Ничего, успокоятся! Что там еще?
– Обстоятельный доклад в министерство, о котором мы уже говорили. Кому прикажете составить его, ваше превосходительство?
Равен с минуту подумал и сказал:
– Асессору Винтерфельду. Я хочу дать ему возможность отличиться или по крайней мере выдвинуться. Несмотря на свою молодость, он – один из способнейших чиновников.
– Но неблагонадежен, ваше превосходительство! Он крайне либеральных взглядов и примыкает к оппозиции, которая теперь…
– Все молодые чиновники таковы, – прервал его барон. – Все они хотят быть реформаторами и считают своим долгом повсюду быть в оппозиции, но с производством в более высокие чины это проходит. С получением чина советника либерализму наступает конец, и асессор Винтерфельд, конечно, не составит исключения.
– Что касается его личных способностей, – продолжил Мозер, – то я совершенно разделяю ваше лестное мнение о нем, ваше превосходительство, но до моего слуха дошли такие сведения об асессоре, которые свидетельствуют о его чрезвычайной неблагонадежности. К сожалению, достоверно известно, что во время своего последнего отпуска он, будучи в Швейцарии, близко сошелся с демагогами и революционерами.
– Никогда не поверю, – решительно возразил барон. – Винтерфельд не из тех, кто бесцельно и бесполезно ставит на карту свою будущность. Да и вообще он достаточно уравновешен, чтобы ему могли быть опасны подобные искушения. Вероятно, тут что-то не так. Я сам займусь этим вопросом. Что же касается доклада, то я остаюсь при своем прежнем решении. Прошу позвать ко мне асессора.
Мозер вышел, и через несколько минут вошел Георг Винтерфельд. Он знал, что поручаемый ему доклад был для него отличием перед его сослуживцами, но это явное предпочтение не радовало его.
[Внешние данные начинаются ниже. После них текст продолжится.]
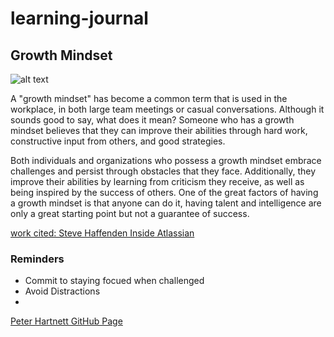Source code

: # learning-journal

## Growth Mindset 
![alt text](https://picsum.photos/id/0/200/200)

   A "growth mindset" has become a common term that is used in the workplace, in both large team meetings or casual conversations. Although it sounds good to say, what does it mean? Someone who has a growth mindset believes that they can improve their abilities through hard work, constructive input from others, and good strategies. 
   
Both individuals and organizations who possess a growth mindset embrace challenges and persist through obstacles that they face. Additionally, they improve their abilities by learning from criticism they receive, as well as being inspired by the success of others. One of the great factors of having a growth mindset is that anyone can do it, having talent and intelligence are only a great starting point but not a guarantee of success. 

 
[work cited: Steve Haffenden Inside Atlassian](https://www.atlassian.com/blog/inside-atlassian/growth-mindset)


### Reminders
- Commit to staying focued when challenged
- Avoid Distractions
-





[Peter Hartnett GitHub Page](https://github.com/petewhartnett)
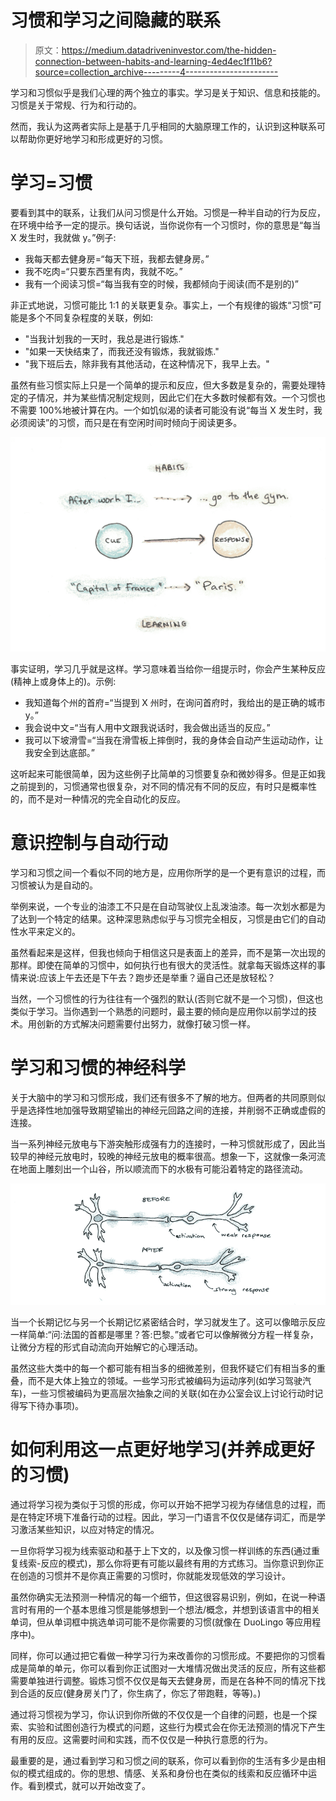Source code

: # 习惯和学习之间隐藏的联系

> 原文：<https://medium.datadriveninvestor.com/the-hidden-connection-between-habits-and-learning-4ed4ec1f11b6?source=collection_archive---------4----------------------->

学习和习惯似乎是我们心理的两个独立的事实。学习是关于知识、信息和技能的。习惯是关于常规、行为和行动的。

然而，我认为这两者实际上是基于几乎相同的大脑原理工作的，认识到这种联系可以帮助你更好地学习和形成更好的习惯。

# 学习=习惯

要看到其中的联系，让我们从问习惯是什么开始。习惯是一种半自动的行为反应，在环境中给予一定的提示。换句话说，当你说你有一个习惯时，你的意思是“每当 X 发生时，我就做 y。”例子:

*   我每天都去健身房=“每天下班，我都去健身房。”
*   我不吃肉=“只要东西里有肉，我就不吃。”
*   我有一个阅读习惯=“每当我有空的时候，我都倾向于阅读(而不是别的)”

非正式地说，习惯可能比 1:1 的关联更复杂。事实上，一个有规律的锻炼“习惯”可能是多个不同复杂程度的关联，例如:

*   "当我计划我的一天时，我总是进行锻炼."
*   "如果一天快结束了，而我还没有锻炼，我就锻炼."
*   "我下班后去，除非我有其他活动，在这种情况下，我早上去。"

虽然有些习惯实际上只是一个简单的提示和反应，但大多数是复杂的，需要处理特定的子情况，并为某些情况制定规则，因此它们在大多数时候都有效。一个习惯也不需要 100%地被计算在内。一个如饥似渴的读者可能没有说“每当 X 发生时，我必须阅读”的习惯，而只是在有空闲时间时倾向于阅读更多。

![](img/0b9e11a002a76b27a50ade1eec72243b.png)

事实证明，学习几乎就是这样。学习意味着当给你一组提示时，你会产生某种反应(精神上或身体上的)。示例:

*   我知道每个州的首府=“当提到 X 州时，在询问首府时，我给出的是正确的城市 y。”
*   我会说中文=“当有人用中文跟我说话时，我会做出适当的反应。”
*   我可以下坡滑雪=“当我在滑雪板上摔倒时，我的身体会自动产生运动动作，让我安全到达底部。”

这听起来可能很简单，因为这些例子比简单的习惯要复杂和微妙得多。但是正如我之前提到的，习惯通常也很复杂，对不同的情况有不同的反应，有时只是概率性的，而不是对一种情况的完全自动化的反应。

# 意识控制与自动行动

学习和习惯之间一个看似不同的地方是，应用你所学的是一个更有意识的过程，而习惯被认为是自动的。

举例来说，一个专业的油漆工不只是在自动驾驶仪上乱泼油漆。每一次划水都是为了达到一个特定的结果。这种深思熟虑似乎与习惯完全相反，习惯是由它们的自动性水平来定义的。

虽然看起来是这样，但我也倾向于相信这只是表面上的差异，而不是第一次出现的那样。即使在简单的习惯中，如何执行也有很大的灵活性。就拿每天锻炼这样的事情来说:应该上午去还是下午去？跑步还是举重？逼自己还是放轻松？

当然，一个习惯性的行为往往有一个强烈的默认(否则它就不是一个习惯)，但这也类似于学习。当你遇到一个熟悉的问题时，最主要的倾向是应用你以前学过的技术。用创新的方式解决问题需要付出努力，就像打破习惯一样。

# 学习和习惯的神经科学

关于大脑中的学习和习惯形成，我们还有很多不了解的地方。但两者的共同原则似乎是选择性地加强导致期望输出的神经元回路之间的连接，并削弱不正确或虚假的连接。

当一系列神经元放电与下游突触形成强有力的连接时，一种习惯就形成了，因此当较早的神经元放电时，较晚的神经元放电的概率很高。想象一下，这就像一条河流在地面上雕刻出一个山谷，所以顺流而下的水极有可能沿着特定的路径流动。

![](img/7d5cea7b47b81330c52245fb1b74bc36.png)

当一个长期记忆与另一个长期记忆紧密结合时，学习就发生了。这可以像暗示反应一样简单:“问:法国的首都是哪里？答:巴黎。”或者它可以像解微分方程一样复杂，让微分方程的形式自动流向开始解它的心理活动。

虽然这些大类中的每一个都可能有相当多的细微差别，但我怀疑它们有相当多的重叠，而不是大体上独立的领域。一些学习形式被编码为运动序列(如学习驾驶汽车)，一些习惯被编码为更高层次抽象之间的关联(如在办公室会议上讨论行动时记得写下待办事项)。

# 如何利用这一点更好地学习(并养成更好的习惯)

通过将学习视为类似于习惯的形成，你可以开始不把学习视为存储信息的过程，而是在特定环境下准备行动的过程。因此，学习一门语言不仅仅是储存词汇，而是学习激活某些知识，以应对特定的情况。

一旦你将学习视为线索驱动和基于上下文的，以及像习惯一样训练的东西(通过重复线索-反应的模式)，那么你将更有可能以最终有用的方式练习。当你意识到你正在创造的习惯并不是你真正需要的习惯时，你就能发现低效的学习设计。

虽然你确实无法预测一种情况的每一个细节，但这很容易识别，例如，在说一种语言时有用的一个基本思维习惯是能够想到一个想法/概念，并想到该语言中的相关单词，但从单词框中挑选单词可能不是你需要的习惯(就像在 DuoLingo 等应用程序中)。

同样，你可以通过把它看做一种学习行为来改善你的习惯形成。不要把你的习惯看成是简单的单元，你可以看到你正试图对一大堆情况做出灵活的反应，所有这些都需要单独进行调整。锻炼习惯不仅仅是每天去健身房，而是在各种不同的情况下找到合适的反应(健身房关门了，你生病了，你忘了带跑鞋，等等)。)

通过将习惯视为学习，你认识到你所做的不仅仅是一个自律的问题，也是一个探索、实验和试图创造行为模式的问题，这些行为模式会在你无法预测的情况下产生有用的反应。这需要时间和实践，而不仅仅是一种执行意愿的行为。

最重要的是，通过看到学习和习惯之间的联系，你可以看到你的生活有多少是由相似的模式组成的。你的思想、情感、关系和身份也在类似的线索和反应循环中运作。看到模式，就可以开始改变了。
Со спокойным вниманием он выслушал указания своего начальника, в совершенстве уяснил себе его краткие деловые указания, схватив на лету отдельные намеки, которые тот счел необходимым сделать при этом. Несколько метких замечаний молодого человека доказывали, что он вполне достоин возложенной на него задачи.
Равен, которому слишком часто приходилось сталкиваться с тупоумием и неспособностью своих чиновников, не мог не почувствовать, какое удовольствие – быть понятым с первого слова.
Через несколько минут с докладом было покончено, и Георг, собрав бумаги с пометками своего начальника, ожидал разрешения удалиться.
– Вот еще что, – сказал барон тем же спокойным, деловым тоном, которым говорил до сих пор. – Последний свой отпуск вы провели в Швейцарии?
– Точно так, ваше превосходительство.
– Говорят, вы завязали там некоторые знакомства, несовместимые с вашим положением чиновника.
Барон устремил на молодого чиновника свой проницательный взгляд, которого так боялись все его подчиненные, но тот нисколько не растерялся и спокойно ответил:
– Я посетил в Цюрихе своего университетского товарища и по его настоятельному, любезному приглашению остановился в доме его отца, который действительно политический эмигрант.
Равен нахмурился.
– Это неосторожность, которой я никак не ожидал от вас. Вы должны были понимать, что подобное посещение будет неизбежно замечено и покажется подозрительным.
– Это было дружеское посещение, не более того. Могу дать слово, что в нем не играли роли никакие политические мотивы. Простое знакомство, и только.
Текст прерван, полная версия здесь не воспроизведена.